The Tension of Walking with God

by Paul Tautges | December 10, 2011 10:06 am

To walk with God is to live by faith in obedience to His commands. Yet, we are unable to do this in our own strength and power, but in that of the Holy Spirit alone. This is the vital tension we must maintain in our pursuit of holiness. The apostle Paul articulated this balanced tension in Philippians 2:12-13, work out your salvation with fear and trembling [that’s the responsibility of personal obedience]; for it is God who is at work in you, both to will and to work for His good pleasure [that’s divine empowerment]. John Owen[1] explained it this way:

We are to humble ourselves to this,—that we address ourselves to the performance of the greatest duties, being fully persuaded that we have no strength for the least. This is that which lies so cross to flesh and blood, that our souls must be humbled to it if ever we are brought to it; and yet without this there is no walking with God.

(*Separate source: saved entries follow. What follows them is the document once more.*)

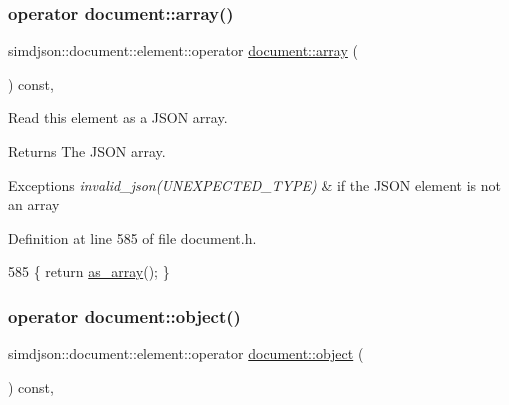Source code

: \subsubsection{\texorpdfstring{operator document\+::array()}{operator document::array()}}
{\footnotesize\ttfamily simdjson\+::document\+::element\+::operator \hyperlink{classsimdjson_1_1document_1_1array}{document\+::array} (\begin{DoxyParamCaption}{ }\end{DoxyParamCaption}) const\hspace{0.3cm}{\ttfamily [inline]}, {\ttfamily [noexcept]}}



Read this element as a J\+S\+ON array. 

\begin{DoxyReturn}{Returns}
The J\+S\+ON array. 
\end{DoxyReturn}

\begin{DoxyExceptions}{Exceptions}
{\em invalid\+\_\+json(\+U\+N\+E\+X\+P\+E\+C\+T\+E\+D\+\_\+\+T\+Y\+P\+E)} & if the J\+S\+ON element is not an array \\
\hline
\end{DoxyExceptions}


Definition at line 585 of file document.\+h.


\begin{DoxyCode}
585 \{ \textcolor{keywordflow}{return} \hyperlink{classsimdjson_1_1document_1_1element_afbd5b1b6a674a2e38ba5267c6999579c}{as\_array}(); \}
\end{DoxyCode}
\mbox{\label{classsimdjson_1_1document_1_1element_ac9f7dd43808385b7ec89ea667a6cddc2}} 
\subsubsection{\texorpdfstring{operator document\+::object()}{operator document::object()}}
{\footnotesize\ttfamily simdjson\+::document\+::element\+::operator \hyperlink{classsimdjson_1_1document_1_1object}{document\+::object} (\begin{DoxyParamCaption}{ }\end{DoxyParamCaption}) const\hspace{0.3cm}{\ttfamily [inline]}, {\ttfamily [noexcept]}}



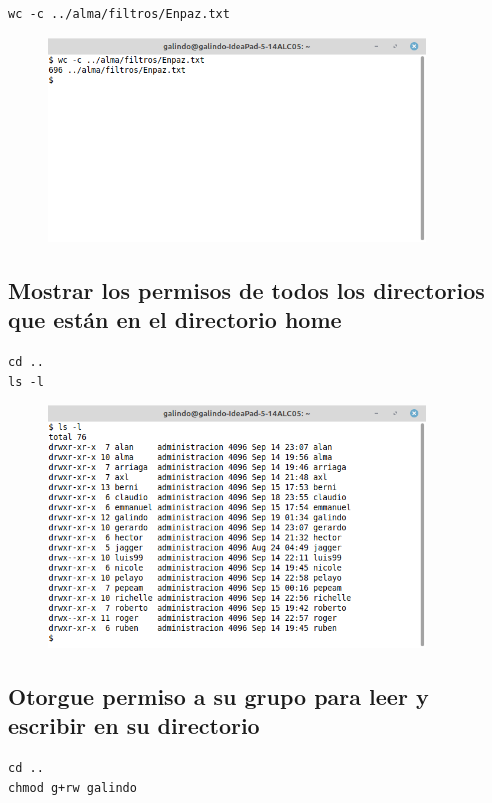 \documentclass[11pt]{article}
\begin{document}
\begin{verbatim}
wc -c ../alma/filtros/Enpaz.txt
\end{verbatim}

\begin{figure}[htbp]
\centering
\includegraphics[width=10cm]{img/a16.png}
\caption{}
\end{figure}

\cite{linux_wc}

\subsection{Mostrar los permisos de todos los directorios que están en el directorio home}
\label{sec:org9917072}
\begin{verbatim}
cd ..
ls -l
\end{verbatim}

\begin{figure}[htbp]
\centering
\includegraphics[width=10cm]{img/a17.png}
\caption{}
\end{figure}

\cite{linux_ls}

\subsection{Otorgue permiso a su grupo para leer y escribir en su directorio}
\label{sec:org8aa1563}
\begin{verbatim}
cd ..
chmod g+rw galindo
\end{verbatim}
\end{document}
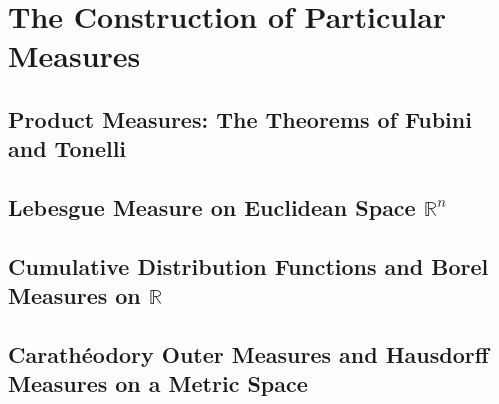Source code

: \chapter{The Construction of Particular Measures}

\section{Product Measures: The Theorems of Fubini and Tonelli}
\section{Lebesgue Measure on Euclidean Space $\mathbb{R}^n$}
\section{Cumulative Distribution Functions and Borel Measures on $\mathbb{R}$}
\section{Carath\'eodory Outer Measures and Hausdorff Measures on a Metric Space}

There are great and mighty duties to be performed in our walking with God in a way of gospel obedience: there is cutting off right hands, plucking out right eyes; denying, yea, comparatively, hating father, mother, and all relations ; dying for Christ, laying down our lives for the brethren ; crucifying the flesh, cutting short all earthly desires, keeping the body in subjection, bearing the cross, self-denial,and the like;—which, when they come to be put in practice, will be found to be great and mighty duties.

This is required in the law of grace,—that we undertake and go through with these all our days, with a full assurance and persuasion that we have not strength of ourselves, or in ourselves, to perform the least of them. “We are not sufficient of ourselves,” saith the apostle, 2 Cor. 3:5. We cannot think a good thought. Without Christ we can do nothing, John 15:5.